### Your instructions
Among the records below, find each line that includes the string "phases" and copy it.

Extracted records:
------------------------------------------------------------

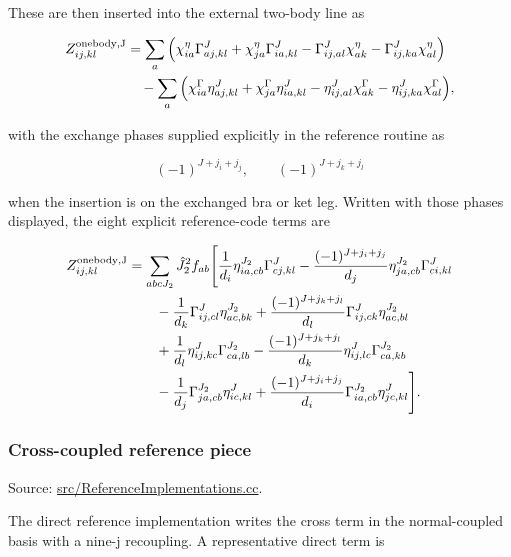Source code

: \documentclass[
]{article}
\begin{document}
These are then inserted into the external two-body line as

\begin{equation}
\begin{aligned}
Z^{\rm onebody,J}_{ij,kl}
&=\sum_a\Big(
\chi^\eta_{ia}\Gamma^J_{aj,kl}
+\chi^\eta_{ja}\Gamma^J_{ia,kl}
-\Gamma^J_{ij,al}\chi^\eta_{ak}
-\Gamma^J_{ij,ka}\chi^\eta_{al}
\Big)\\
&\quad-\sum_a\Big(
\chi^\Gamma_{ia}\eta^J_{aj,kl}
+\chi^\Gamma_{ja}\eta^J_{ia,kl}
-\eta^J_{ij,al}\chi^\Gamma_{ak}
-\eta^J_{ij,ka}\chi^\Gamma_{al}
\Big),
\end{aligned}
\end{equation}

with the exchange phases supplied explicitly in the reference routine as

\begin{equation}
(-1)^{J+j_i+j_j},\qquad (-1)^{J+j_k+j_l}
\end{equation}

when the insertion is on the exchanged bra or ket leg. Written with
those phases displayed, the eight explicit reference-code terms are

\begin{equation}
\begin{aligned}
Z^{\rm onebody,J}_{ij,kl}
&=\sum_{abcJ_2}\hat J_2^2 f_{ab}
\Bigg[
\frac{1}{d_i}\eta^{J_2}_{ia,cb}\Gamma^J_{cj,kl}
-\frac{(-1)^{J+j_i+j_j}}{d_j}\eta^{J_2}_{ja,cb}\Gamma^J_{ci,kl}\\
&\qquad
-\frac{1}{d_k}\Gamma^J_{ij,cl}\eta^{J_2}_{ac,bk}
+\frac{(-1)^{J+j_k+j_l}}{d_l}\Gamma^J_{ij,ck}\eta^{J_2}_{ac,bl}\\
&\qquad
+\frac{1}{d_l}\eta^J_{ij,kc}\Gamma^{J_2}_{ca,lb}
-\frac{(-1)^{J+j_k+j_l}}{d_k}\eta^J_{ij,lc}\Gamma^{J_2}_{ca,kb}\\
&\qquad
-\frac{1}{d_j}\Gamma^{J_2}_{ja,cb}\eta^J_{ic,kl}
+\frac{(-1)^{J+j_i+j_j}}{d_i}\Gamma^{J_2}_{ia,cb}\eta^J_{jc,kl}
\Bigg].
\end{aligned}
\end{equation}

\subsubsection{Cross-coupled reference
piece}\label{cross-coupled-reference-piece}

Source:
\href{../src/ReferenceImplementations.cc\#L13428-L13549}{src/ReferenceImplementations.cc}.

The direct reference implementation writes the cross term in the
normal-coupled basis with a nine-j recoupling. A representative direct
term is
\end{document}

------------------------------------------------------------

### Written solution
with the exchange phases supplied explicitly in the reference routine as
those phases displayed, the eight explicit reference-code terms are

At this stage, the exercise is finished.